> **Activity**
Select from the data all lines with the word "hspace".

#### Data listing

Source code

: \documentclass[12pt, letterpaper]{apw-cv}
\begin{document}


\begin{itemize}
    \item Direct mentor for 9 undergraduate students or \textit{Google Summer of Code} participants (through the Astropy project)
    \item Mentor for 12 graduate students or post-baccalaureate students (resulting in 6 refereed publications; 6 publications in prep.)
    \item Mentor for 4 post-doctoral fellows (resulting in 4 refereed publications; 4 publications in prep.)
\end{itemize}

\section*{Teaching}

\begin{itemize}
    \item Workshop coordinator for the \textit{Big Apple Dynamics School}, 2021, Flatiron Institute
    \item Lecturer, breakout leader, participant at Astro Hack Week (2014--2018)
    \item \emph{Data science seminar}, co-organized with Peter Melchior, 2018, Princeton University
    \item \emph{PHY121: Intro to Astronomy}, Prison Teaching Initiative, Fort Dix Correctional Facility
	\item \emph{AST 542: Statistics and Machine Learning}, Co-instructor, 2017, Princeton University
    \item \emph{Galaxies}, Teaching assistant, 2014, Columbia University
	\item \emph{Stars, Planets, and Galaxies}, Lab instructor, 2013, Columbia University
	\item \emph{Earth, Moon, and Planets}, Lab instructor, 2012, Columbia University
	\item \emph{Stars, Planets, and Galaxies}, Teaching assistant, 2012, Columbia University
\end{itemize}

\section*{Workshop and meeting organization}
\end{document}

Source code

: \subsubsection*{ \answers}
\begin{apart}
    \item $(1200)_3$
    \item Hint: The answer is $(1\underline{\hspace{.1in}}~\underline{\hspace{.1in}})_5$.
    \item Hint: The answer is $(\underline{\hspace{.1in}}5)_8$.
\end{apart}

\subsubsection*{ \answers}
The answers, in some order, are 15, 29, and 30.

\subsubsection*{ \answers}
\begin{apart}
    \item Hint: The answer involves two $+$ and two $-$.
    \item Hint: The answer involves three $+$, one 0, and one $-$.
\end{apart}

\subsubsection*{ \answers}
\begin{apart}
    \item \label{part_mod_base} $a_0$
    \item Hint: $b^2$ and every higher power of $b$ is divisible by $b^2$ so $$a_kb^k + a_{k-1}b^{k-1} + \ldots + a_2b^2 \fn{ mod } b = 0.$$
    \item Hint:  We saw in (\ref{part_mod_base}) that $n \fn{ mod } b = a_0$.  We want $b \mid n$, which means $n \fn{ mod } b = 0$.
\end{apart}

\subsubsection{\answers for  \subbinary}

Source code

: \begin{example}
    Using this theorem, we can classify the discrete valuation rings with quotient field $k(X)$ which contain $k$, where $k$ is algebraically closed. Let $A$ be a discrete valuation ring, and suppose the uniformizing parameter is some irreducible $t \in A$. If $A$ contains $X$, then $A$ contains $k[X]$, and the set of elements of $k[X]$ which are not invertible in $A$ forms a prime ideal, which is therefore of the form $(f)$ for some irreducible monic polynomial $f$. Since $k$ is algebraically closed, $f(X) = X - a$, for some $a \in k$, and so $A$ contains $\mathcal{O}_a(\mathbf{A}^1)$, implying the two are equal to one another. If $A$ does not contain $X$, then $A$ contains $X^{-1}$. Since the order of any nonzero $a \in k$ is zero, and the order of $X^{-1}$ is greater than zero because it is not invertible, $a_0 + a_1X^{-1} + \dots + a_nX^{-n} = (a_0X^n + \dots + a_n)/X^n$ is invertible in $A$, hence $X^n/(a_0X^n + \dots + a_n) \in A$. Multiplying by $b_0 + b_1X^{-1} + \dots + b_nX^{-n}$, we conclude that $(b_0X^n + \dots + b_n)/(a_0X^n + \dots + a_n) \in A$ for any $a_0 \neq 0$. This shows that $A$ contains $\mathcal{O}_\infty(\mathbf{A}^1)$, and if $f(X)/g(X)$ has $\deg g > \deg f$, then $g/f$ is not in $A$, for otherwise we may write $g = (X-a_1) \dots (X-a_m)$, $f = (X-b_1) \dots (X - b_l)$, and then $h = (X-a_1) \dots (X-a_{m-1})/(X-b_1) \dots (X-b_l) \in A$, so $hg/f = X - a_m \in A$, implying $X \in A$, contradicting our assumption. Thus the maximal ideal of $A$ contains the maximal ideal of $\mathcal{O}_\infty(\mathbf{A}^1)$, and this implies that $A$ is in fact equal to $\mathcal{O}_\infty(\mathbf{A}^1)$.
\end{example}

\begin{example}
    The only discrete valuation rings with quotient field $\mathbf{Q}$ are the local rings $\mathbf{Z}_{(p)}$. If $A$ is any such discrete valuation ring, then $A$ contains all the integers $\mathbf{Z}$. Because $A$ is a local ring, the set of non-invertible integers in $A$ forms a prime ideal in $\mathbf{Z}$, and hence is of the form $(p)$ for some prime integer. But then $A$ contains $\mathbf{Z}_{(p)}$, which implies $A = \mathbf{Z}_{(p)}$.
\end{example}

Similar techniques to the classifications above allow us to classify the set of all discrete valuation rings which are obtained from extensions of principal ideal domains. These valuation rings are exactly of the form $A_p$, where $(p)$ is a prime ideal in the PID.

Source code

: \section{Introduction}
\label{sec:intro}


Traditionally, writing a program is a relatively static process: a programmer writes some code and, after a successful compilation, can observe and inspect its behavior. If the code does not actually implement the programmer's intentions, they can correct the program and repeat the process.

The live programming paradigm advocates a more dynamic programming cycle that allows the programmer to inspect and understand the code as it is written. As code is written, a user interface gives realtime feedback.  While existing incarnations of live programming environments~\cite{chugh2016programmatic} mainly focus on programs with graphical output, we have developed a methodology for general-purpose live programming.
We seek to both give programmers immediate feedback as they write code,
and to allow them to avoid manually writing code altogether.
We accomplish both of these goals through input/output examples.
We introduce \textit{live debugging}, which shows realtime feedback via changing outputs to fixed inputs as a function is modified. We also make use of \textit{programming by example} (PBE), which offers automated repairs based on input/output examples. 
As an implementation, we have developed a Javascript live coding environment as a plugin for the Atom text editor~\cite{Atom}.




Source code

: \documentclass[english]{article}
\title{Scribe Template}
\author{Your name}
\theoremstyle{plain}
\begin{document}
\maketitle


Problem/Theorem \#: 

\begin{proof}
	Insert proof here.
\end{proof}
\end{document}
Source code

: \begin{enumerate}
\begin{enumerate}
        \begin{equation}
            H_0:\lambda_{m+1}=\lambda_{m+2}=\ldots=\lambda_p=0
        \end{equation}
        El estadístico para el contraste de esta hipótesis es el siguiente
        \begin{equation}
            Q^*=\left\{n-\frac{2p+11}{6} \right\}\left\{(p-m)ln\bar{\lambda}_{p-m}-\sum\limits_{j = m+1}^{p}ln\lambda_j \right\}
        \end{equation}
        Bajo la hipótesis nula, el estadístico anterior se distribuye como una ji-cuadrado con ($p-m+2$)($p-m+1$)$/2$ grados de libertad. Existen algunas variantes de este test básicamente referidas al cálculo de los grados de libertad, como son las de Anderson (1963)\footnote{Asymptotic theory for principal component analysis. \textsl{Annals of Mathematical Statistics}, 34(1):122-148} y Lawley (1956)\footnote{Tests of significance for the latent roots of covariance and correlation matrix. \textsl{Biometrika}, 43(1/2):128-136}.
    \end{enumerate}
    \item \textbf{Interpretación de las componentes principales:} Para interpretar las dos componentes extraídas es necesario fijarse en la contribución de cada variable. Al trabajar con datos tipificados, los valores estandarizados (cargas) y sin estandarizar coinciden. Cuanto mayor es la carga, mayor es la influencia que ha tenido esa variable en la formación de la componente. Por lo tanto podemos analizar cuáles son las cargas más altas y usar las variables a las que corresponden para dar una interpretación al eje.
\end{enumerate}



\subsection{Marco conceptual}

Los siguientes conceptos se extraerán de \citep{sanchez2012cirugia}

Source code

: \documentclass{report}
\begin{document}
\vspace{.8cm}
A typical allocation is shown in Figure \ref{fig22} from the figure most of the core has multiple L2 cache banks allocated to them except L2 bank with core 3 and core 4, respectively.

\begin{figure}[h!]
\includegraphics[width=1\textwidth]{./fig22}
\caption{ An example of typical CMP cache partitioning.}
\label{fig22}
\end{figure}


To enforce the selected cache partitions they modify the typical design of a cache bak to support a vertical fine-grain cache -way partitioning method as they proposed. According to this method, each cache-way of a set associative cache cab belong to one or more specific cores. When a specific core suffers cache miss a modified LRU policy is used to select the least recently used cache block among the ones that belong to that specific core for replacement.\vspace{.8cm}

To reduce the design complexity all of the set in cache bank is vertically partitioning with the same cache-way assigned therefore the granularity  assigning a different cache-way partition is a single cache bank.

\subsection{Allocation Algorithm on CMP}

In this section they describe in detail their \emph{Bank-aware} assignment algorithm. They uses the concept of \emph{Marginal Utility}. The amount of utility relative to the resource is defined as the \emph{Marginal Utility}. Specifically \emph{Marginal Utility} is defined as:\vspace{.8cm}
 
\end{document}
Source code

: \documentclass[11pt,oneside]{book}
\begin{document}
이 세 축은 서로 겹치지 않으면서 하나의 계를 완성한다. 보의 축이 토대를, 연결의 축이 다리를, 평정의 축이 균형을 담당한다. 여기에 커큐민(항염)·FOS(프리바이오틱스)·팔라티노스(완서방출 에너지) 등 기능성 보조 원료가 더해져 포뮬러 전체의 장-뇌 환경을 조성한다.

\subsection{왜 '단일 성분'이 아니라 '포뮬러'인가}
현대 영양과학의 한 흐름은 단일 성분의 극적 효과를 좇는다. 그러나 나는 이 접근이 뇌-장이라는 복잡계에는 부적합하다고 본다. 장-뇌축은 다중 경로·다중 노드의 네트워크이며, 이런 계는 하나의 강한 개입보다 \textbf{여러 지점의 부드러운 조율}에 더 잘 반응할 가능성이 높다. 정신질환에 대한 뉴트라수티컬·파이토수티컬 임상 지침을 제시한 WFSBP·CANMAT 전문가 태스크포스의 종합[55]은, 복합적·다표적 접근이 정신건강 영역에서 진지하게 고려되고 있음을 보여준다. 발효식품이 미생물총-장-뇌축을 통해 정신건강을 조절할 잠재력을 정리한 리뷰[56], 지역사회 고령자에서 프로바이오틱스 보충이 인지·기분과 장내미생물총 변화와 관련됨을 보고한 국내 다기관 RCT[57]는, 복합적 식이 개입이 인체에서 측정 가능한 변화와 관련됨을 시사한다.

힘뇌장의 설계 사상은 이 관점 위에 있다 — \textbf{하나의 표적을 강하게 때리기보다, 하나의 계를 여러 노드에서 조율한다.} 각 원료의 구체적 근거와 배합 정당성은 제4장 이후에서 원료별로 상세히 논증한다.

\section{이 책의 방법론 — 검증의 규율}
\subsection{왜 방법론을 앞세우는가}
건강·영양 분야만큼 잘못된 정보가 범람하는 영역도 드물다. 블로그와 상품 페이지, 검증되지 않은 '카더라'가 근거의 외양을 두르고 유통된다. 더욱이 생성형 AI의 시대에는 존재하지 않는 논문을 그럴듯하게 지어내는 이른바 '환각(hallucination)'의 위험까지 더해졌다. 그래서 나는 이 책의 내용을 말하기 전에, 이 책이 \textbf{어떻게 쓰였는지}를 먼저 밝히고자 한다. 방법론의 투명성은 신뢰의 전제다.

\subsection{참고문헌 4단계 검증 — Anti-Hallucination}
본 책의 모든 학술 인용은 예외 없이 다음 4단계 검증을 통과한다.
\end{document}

########

> **Output**
    \item Hint: The answer is $(1\underline{\hspace{.1in}}~\underline{\hspace{.1in}})_5$.
    \item Hint: The answer is $(\underline{\hspace{.1in}}5)_8$.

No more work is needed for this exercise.